- Directed by: Stephen Chbosky
- Screenplay by: Stephen Chbosky
- Based on: Weekend Rebels by Marc Rothemund; Wir Wochenendrebellen; Mirco Juterczenka and Jason von Juterczenka;
- Produced by: Dede Gardner; Jeremy Kleiner; Spencer Beighley; LeBron James; Jamal Henderson;
- Starring: Mark Wahlberg; Vera Farmiga; Wood Harris; Didi Conn;
- Production companies: Plan B Entertainment; SpringHill Company; Apple Studios;
- Distributed by: Apple TV
- Country: United States
- Language: English

= Weekend Warriors (upcoming film) =

American sports comedy drama film

Weekend Warriors is an upcoming American sports comedy-drama film written and directed by Stephen Chbosky, starring Mark Wahlberg, Vera Farmiga, Wood Harris, and Didi Conn.

==Cast==
- Mark Wahlberg
- Vera Farmiga
- Indie DesRoches
- Wood Harris
- Mark Linn-Baker
- Yakov Smirnoff
- Didi Conn

==Production==
The film is produced by Plan B Entertainment and SpringHill Company and written and directed by Stephen Chbosky. It is based on the 2023 film Weekend Rebels, a German-language sports comedy-drama based on the true story of Mirco and Jason von Juterczenka but with the sport transposed to basketball from soccer.

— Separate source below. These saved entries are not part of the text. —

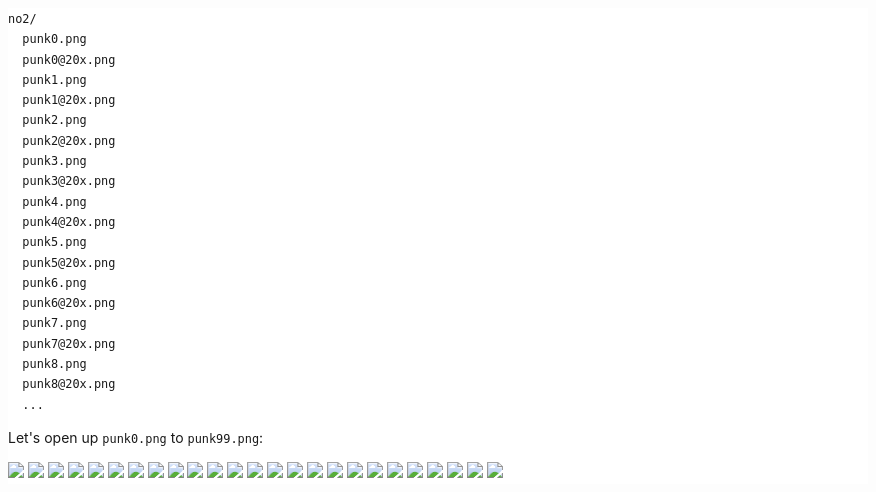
```
no2/
  punk0.png
  punk0@20x.png
  punk1.png
  punk1@20x.png
  punk2.png
  punk2@20x.png
  punk3.png
  punk3@20x.png
  punk4.png
  punk4@20x.png
  punk5.png
  punk5@20x.png
  punk6.png
  punk6@20x.png
  punk7.png
  punk7@20x.png
  punk8.png
  punk8@20x.png
  ...
```

Let's open up `punk0.png` to `punk99.png`:

![](i/no2/punk0.png)
![](i/no2/punk1.png)
![](i/no2/punk2.png)
![](i/no2/punk3.png)
![](i/no2/punk4.png)
![](i/no2/punk5.png)
![](i/no2/punk6.png)
![](i/no2/punk7.png)
![](i/no2/punk8.png)
![](i/no2/punk9.png)
![](i/no2/punk10.png)
![](i/no2/punk11.png)
![](i/no2/punk12.png)
![](i/no2/punk13.png)
![](i/no2/punk14.png)
![](i/no2/punk15.png)
![](i/no2/punk16.png)
![](i/no2/punk17.png)
![](i/no2/punk18.png)
![](i/no2/punk19.png)
![](i/no2/punk20.png)
![](i/no2/punk21.png)
![](i/no2/punk22.png)
![](i/no2/punk23.png)
![](i/no2/punk24.png)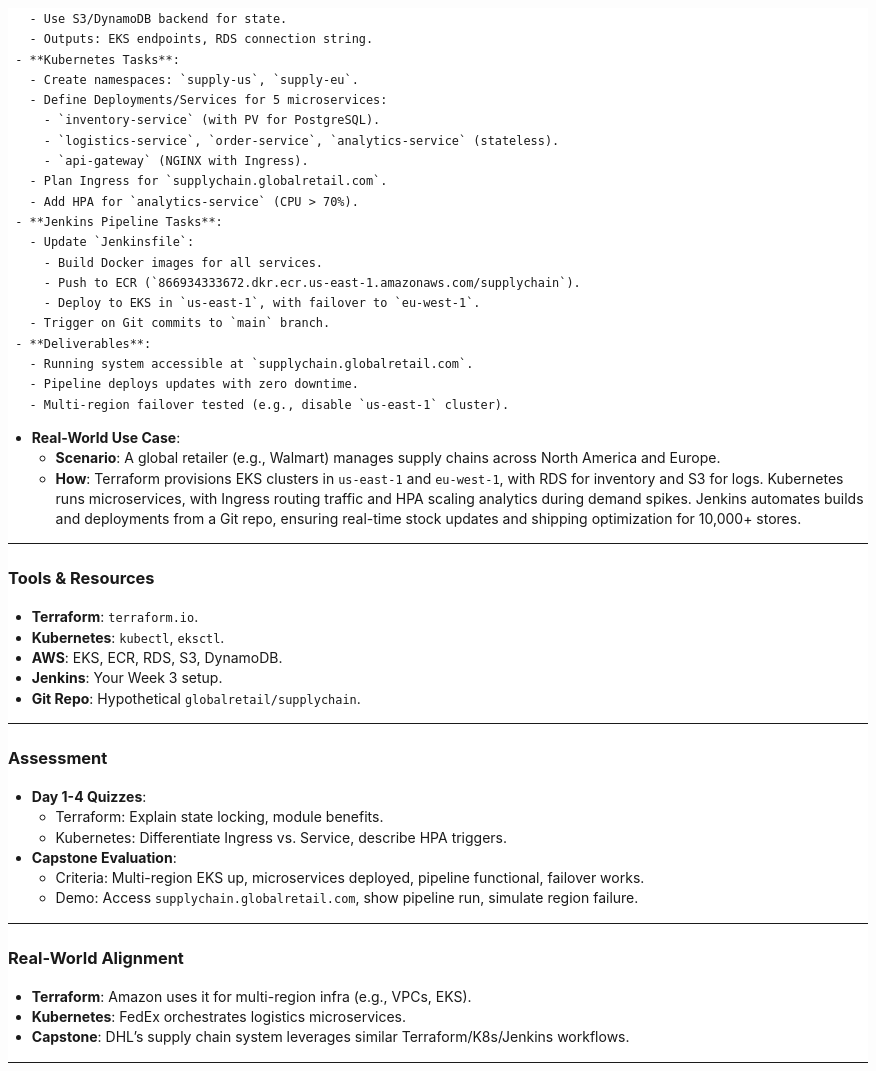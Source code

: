        - Use S3/DynamoDB backend for state.
       - Outputs: EKS endpoints, RDS connection string.
     - **Kubernetes Tasks**:
       - Create namespaces: `supply-us`, `supply-eu`.
       - Define Deployments/Services for 5 microservices:
         - `inventory-service` (with PV for PostgreSQL).
         - `logistics-service`, `order-service`, `analytics-service` (stateless).
         - `api-gateway` (NGINX with Ingress).
       - Plan Ingress for `supplychain.globalretail.com`.
       - Add HPA for `analytics-service` (CPU > 70%).
     - **Jenkins Pipeline Tasks**:
       - Update `Jenkinsfile`:
         - Build Docker images for all services.
         - Push to ECR (`866934333672.dkr.ecr.us-east-1.amazonaws.com/supplychain`).
         - Deploy to EKS in `us-east-1`, with failover to `eu-west-1`.
       - Trigger on Git commits to `main` branch.
     - **Deliverables**:
       - Running system accessible at `supplychain.globalretail.com`.
       - Pipeline deploys updates with zero downtime.
       - Multi-region failover tested (e.g., disable `us-east-1` cluster).
- **Real-World Use Case**:
  - **Scenario**: A global retailer (e.g., Walmart) manages supply chains across North America and Europe.
  - **How**: Terraform provisions EKS clusters in `us-east-1` and `eu-west-1`, with RDS for inventory and S3 for logs. Kubernetes runs microservices, with Ingress routing traffic and HPA scaling analytics during demand spikes. Jenkins automates builds and deployments from a Git repo, ensuring real-time stock updates and shipping optimization for 10,000+ stores.

---

### Tools & Resources
- **Terraform**: `terraform.io`.
- **Kubernetes**: `kubectl`, `eksctl`.
- **AWS**: EKS, ECR, RDS, S3, DynamoDB.
- **Jenkins**: Your Week 3 setup.
- **Git Repo**: Hypothetical `globalretail/supplychain`.

---

### Assessment
- **Day 1-4 Quizzes**:
  - Terraform: Explain state locking, module benefits.
  - Kubernetes: Differentiate Ingress vs. Service, describe HPA triggers.
- **Capstone Evaluation**:
  - Criteria: Multi-region EKS up, microservices deployed, pipeline functional, failover works.
  - Demo: Access `supplychain.globalretail.com`, show pipeline run, simulate region failure.

---

### Real-World Alignment
- **Terraform**: Amazon uses it for multi-region infra (e.g., VPCs, EKS).
- **Kubernetes**: FedEx orchestrates logistics microservices.
- **Capstone**: DHL’s supply chain system leverages similar Terraform/K8s/Jenkins workflows.

---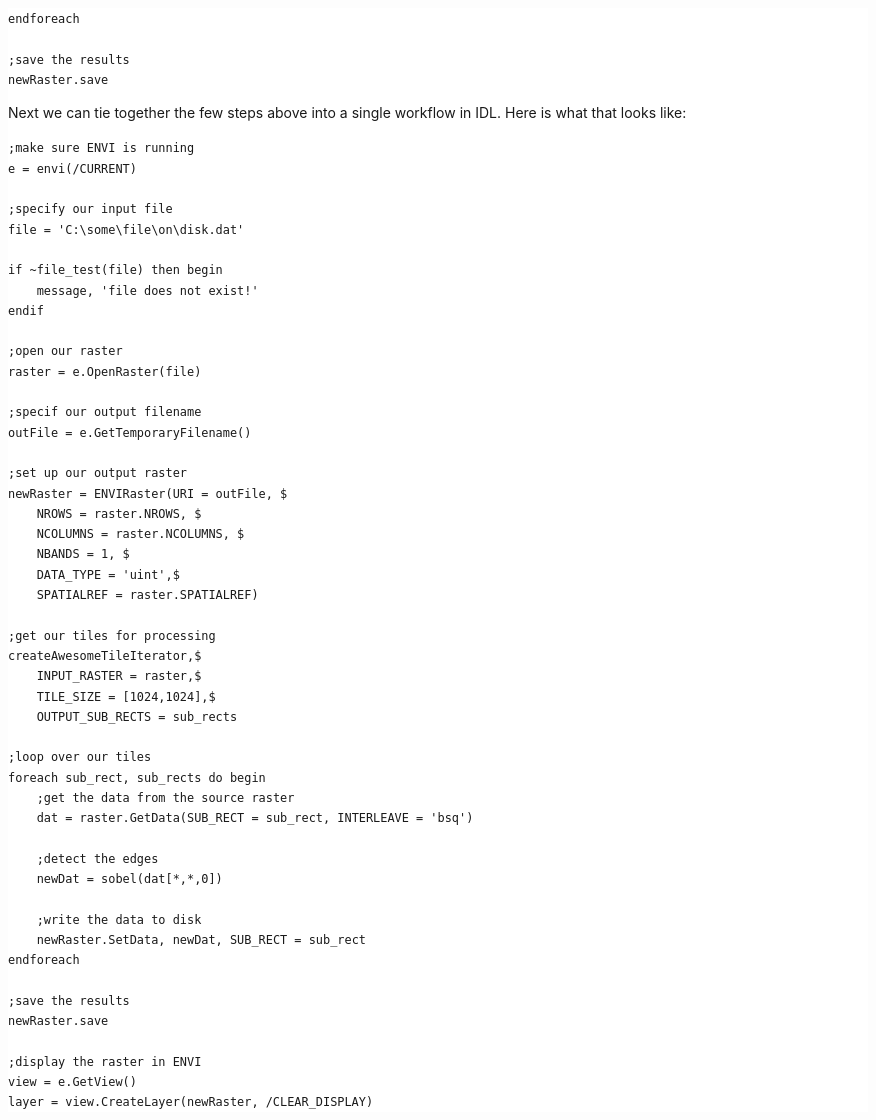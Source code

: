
 ```idl
endforeach

;save the results
newRaster.save
```

Next we can tie together the few steps above into a single workflow in IDL. Here is what that looks like:

```idl
;make sure ENVI is running
e = envi(/CURRENT)

;specify our input file 
file = 'C:\some\file\on\disk.dat'

if ~file_test(file) then begin
    message, 'file does not exist!'
endif

;open our raster
raster = e.OpenRaster(file)

;specif our output filename
outFile = e.GetTemporaryFilename()

;set up our output raster
newRaster = ENVIRaster(URI = outFile, $
    NROWS = raster.NROWS, $
    NCOLUMNS = raster.NCOLUMNS, $
    NBANDS = 1, $
    DATA_TYPE = 'uint',$
    SPATIALREF = raster.SPATIALREF)

;get our tiles for processing
createAwesomeTileIterator,$
    INPUT_RASTER = raster,$
    TILE_SIZE = [1024,1024],$
    OUTPUT_SUB_RECTS = sub_rects

;loop over our tiles
foreach sub_rect, sub_rects do begin
    ;get the data from the source raster
    dat = raster.GetData(SUB_RECT = sub_rect, INTERLEAVE = 'bsq')

    ;detect the edges
    newDat = sobel(dat[*,*,0])

    ;write the data to disk
    newRaster.SetData, newDat, SUB_RECT = sub_rect
endforeach

;save the results
newRaster.save

;display the raster in ENVI
view = e.GetView()
layer = view.CreateLayer(newRaster, /CLEAR_DISPLAY)
```
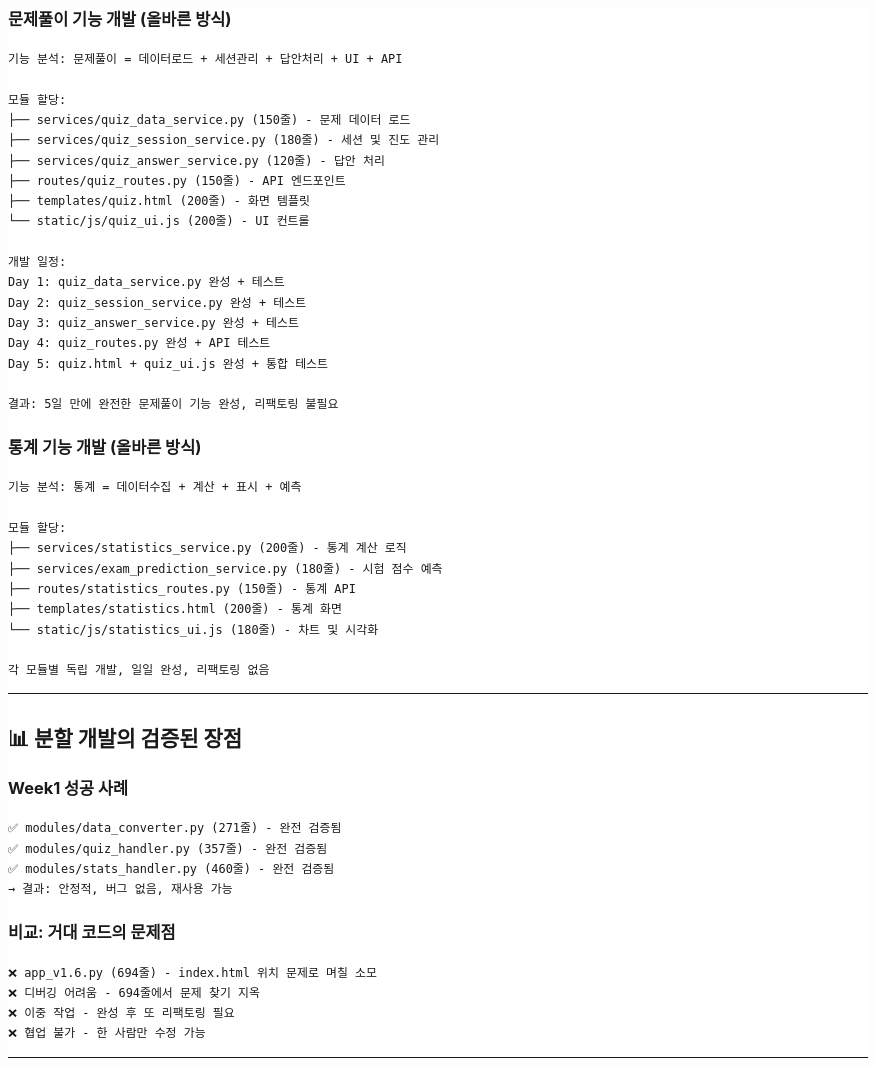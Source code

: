 ### **문제풀이 기능 개발 (올바른 방식)**
```
기능 분석: 문제풀이 = 데이터로드 + 세션관리 + 답안처리 + UI + API

모듈 할당:
├── services/quiz_data_service.py (150줄) - 문제 데이터 로드
├── services/quiz_session_service.py (180줄) - 세션 및 진도 관리  
├── services/quiz_answer_service.py (120줄) - 답안 처리
├── routes/quiz_routes.py (150줄) - API 엔드포인트
├── templates/quiz.html (200줄) - 화면 템플릿
└── static/js/quiz_ui.js (200줄) - UI 컨트롤

개발 일정:
Day 1: quiz_data_service.py 완성 + 테스트
Day 2: quiz_session_service.py 완성 + 테스트
Day 3: quiz_answer_service.py 완성 + 테스트  
Day 4: quiz_routes.py 완성 + API 테스트
Day 5: quiz.html + quiz_ui.js 완성 + 통합 테스트

결과: 5일 만에 완전한 문제풀이 기능 완성, 리팩토링 불필요
```

### **통계 기능 개발 (올바른 방식)**
```
기능 분석: 통계 = 데이터수집 + 계산 + 표시 + 예측

모듈 할당:
├── services/statistics_service.py (200줄) - 통계 계산 로직
├── services/exam_prediction_service.py (180줄) - 시험 점수 예측
├── routes/statistics_routes.py (150줄) - 통계 API
├── templates/statistics.html (200줄) - 통계 화면
└── static/js/statistics_ui.js (180줄) - 차트 및 시각화

각 모듈별 독립 개발, 일일 완성, 리팩토링 없음
```

---

## 📊 **분할 개발의 검증된 장점**

### **Week1 성공 사례**
```
✅ modules/data_converter.py (271줄) - 완전 검증됨
✅ modules/quiz_handler.py (357줄) - 완전 검증됨  
✅ modules/stats_handler.py (460줄) - 완전 검증됨
→ 결과: 안정적, 버그 없음, 재사용 가능
```

### **비교: 거대 코드의 문제점**
```
❌ app_v1.6.py (694줄) - index.html 위치 문제로 며칠 소모
❌ 디버깅 어려움 - 694줄에서 문제 찾기 지옥
❌ 이중 작업 - 완성 후 또 리팩토링 필요
❌ 협업 불가 - 한 사람만 수정 가능
```

---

Mark Wahlberg was attached to the lead role in August 2024. The film is produced by Dede Gardner and Jeremy Kleiner for Plan B, and Spencer Beighley, LeBron James and Jamal Henderson for SpringHill.

Principal photography began on September 2, 2025, in Los Angeles, Colorado, and Louisiana, and wrapped on November 5. Indie DesRoches, Wood Harris, Mark Linn-Baker, Yakov Smirnoff, and Didi Conn joined the cast.